Desa penyangga memiliki peran yang sangat penting dalam mitigasi bencana mengingat keberadaannya menjadi tempat menampung pengungsi erupsi Gunung Merapi dari desa terdampak.

“Pelaksanaan gladi lapang tersebut  merupakan salah satu upaya untuk mempersiapkan kesiapsiagaan dan keterampilan warga masyarakat desa Trimulyo sebagai desa penyangga dalam menghadapi bencana erupsi Gunung Merapi yang sewaktu-waktu dapat terjadi,” tambah Suyamsih.

Diharapkan dengan adanya gladi lapang tersebut seluruh masyarakat Desa Trimulyo memiliki kemampuan dan kesiapan dalam penanganan terhadap pengungsian seperti mempersiapkan tempat, penerangan, logistik, barak dan lainnya, sehingga warga tertangani dengan baik hingga merasa aman dan nyaman.

Gladi lapang ini menjadi sarana yang efektif untuk membekali masyarakat dengan pengetahuan dan keterampilan dalam mensikapi kondisi darurat. Dengan bekal tersebut, diharapkan seluruh warga masyarakat menjadi paham langkah-langkah yang harus dilakukan ketika dihadapkan pada kondisi bencana.

Oleh karena itu, diharapkan seluruh masyarakat yang hadir dan terlibat dalam kegiatan gladi lapang tersebut dapat benar-benar mengikuti setiap rangkaian gladi lapang dengan sungguh-sungguh. Disamping itu, diharapkan pula melalui gladi lapang tersebut  pemahaman, pengetahuan dan keterampilan masyarakat akan mitigasi bencana semakin meningkat, serta semakin siap dalam menghadapi bencana yang sewaktu-waktu dapat terjadi.

Dalam gladi lapang tersebut digambarkan terjadi erupsi Merapi hingga masyarakat 6 dusun dari Desa Girikerto Turi harus mengungsi, dan sebagai desa penyangga adalaah Desa Trimulyo Sleman. Akibat erupsi merapi tersebut terjadi banyak korban, terutama sesak napas dan beberapa mengalami luka baik berat maupun ringan, hingga harus dirujuk ke Rumah sakit.

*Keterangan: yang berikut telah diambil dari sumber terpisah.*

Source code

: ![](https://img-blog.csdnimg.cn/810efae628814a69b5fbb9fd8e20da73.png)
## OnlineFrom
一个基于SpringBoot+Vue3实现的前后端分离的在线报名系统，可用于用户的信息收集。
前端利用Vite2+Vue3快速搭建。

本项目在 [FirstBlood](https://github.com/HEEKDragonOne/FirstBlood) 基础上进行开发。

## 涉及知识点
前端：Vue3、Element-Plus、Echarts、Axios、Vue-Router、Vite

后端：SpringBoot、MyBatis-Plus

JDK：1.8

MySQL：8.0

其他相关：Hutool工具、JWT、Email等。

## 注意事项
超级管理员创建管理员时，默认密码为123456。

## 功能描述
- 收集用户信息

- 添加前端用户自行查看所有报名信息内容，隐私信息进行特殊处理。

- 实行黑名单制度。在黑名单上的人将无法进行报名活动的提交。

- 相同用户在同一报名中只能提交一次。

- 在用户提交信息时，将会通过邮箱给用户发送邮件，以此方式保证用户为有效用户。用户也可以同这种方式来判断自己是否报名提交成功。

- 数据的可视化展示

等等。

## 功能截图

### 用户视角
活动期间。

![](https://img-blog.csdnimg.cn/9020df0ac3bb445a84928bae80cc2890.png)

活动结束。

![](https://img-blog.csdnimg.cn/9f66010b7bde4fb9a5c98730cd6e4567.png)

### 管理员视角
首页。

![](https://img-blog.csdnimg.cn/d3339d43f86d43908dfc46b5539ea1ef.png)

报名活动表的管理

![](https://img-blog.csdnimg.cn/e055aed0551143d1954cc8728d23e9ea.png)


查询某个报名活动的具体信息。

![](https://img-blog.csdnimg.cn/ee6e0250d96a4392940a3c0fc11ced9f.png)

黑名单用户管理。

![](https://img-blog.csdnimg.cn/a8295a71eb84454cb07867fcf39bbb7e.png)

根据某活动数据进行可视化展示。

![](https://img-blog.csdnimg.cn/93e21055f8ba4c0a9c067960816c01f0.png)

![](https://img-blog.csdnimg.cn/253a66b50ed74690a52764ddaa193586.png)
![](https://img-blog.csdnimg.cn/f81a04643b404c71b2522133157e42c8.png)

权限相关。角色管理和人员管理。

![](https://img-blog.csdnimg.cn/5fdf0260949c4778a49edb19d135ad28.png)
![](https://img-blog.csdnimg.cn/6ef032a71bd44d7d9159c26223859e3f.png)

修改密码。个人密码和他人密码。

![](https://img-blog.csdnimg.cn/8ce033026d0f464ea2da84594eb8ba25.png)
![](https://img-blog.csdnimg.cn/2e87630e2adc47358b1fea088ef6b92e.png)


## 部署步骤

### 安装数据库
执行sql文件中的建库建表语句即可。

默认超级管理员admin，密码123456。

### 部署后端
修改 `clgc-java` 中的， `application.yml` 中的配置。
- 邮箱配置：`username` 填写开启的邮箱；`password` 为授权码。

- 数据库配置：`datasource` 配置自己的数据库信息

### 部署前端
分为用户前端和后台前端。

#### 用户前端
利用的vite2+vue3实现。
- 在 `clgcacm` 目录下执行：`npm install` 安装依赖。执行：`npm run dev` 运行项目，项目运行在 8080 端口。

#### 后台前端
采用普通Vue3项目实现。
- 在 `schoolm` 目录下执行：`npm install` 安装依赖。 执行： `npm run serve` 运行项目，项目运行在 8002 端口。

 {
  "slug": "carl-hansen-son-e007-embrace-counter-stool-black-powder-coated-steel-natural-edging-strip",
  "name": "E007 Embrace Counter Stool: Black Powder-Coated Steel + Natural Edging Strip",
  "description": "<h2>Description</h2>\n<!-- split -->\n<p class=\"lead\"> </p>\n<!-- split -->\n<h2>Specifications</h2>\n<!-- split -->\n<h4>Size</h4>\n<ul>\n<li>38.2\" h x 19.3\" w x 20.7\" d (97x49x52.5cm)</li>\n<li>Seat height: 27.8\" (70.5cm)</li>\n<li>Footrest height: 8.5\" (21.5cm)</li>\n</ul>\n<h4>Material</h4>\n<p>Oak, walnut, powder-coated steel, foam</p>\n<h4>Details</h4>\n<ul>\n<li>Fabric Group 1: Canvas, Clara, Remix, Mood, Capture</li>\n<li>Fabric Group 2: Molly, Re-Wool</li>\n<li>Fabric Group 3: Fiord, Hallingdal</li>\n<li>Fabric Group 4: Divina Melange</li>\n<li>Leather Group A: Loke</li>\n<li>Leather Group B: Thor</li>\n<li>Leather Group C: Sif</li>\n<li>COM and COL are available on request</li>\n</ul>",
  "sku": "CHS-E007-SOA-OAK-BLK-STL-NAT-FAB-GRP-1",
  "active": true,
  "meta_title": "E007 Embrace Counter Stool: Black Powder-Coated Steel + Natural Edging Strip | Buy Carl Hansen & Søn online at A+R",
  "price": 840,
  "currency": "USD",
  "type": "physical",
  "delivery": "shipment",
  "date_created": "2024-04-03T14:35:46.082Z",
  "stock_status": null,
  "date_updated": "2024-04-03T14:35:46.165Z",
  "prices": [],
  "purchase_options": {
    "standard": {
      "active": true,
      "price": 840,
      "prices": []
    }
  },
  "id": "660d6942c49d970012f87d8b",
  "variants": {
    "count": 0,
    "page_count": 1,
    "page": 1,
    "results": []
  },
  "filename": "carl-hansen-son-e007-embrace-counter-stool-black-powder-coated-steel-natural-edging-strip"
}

Sementara itu plt BPBD Sleman Ir. Kunto Riyadi menyampaikan  bahwa gladi lapang tersebut bertujuan agar masyarakat lebih siap daan paham apa yang harus dilakukan bila terjadi bencana erupsi merapi, meskipun itu tidak diharapkan. Namun demikian kalau masyarakat sudah siap dan tahu apa yang harus dilakukan, bisa miminimalisir korban.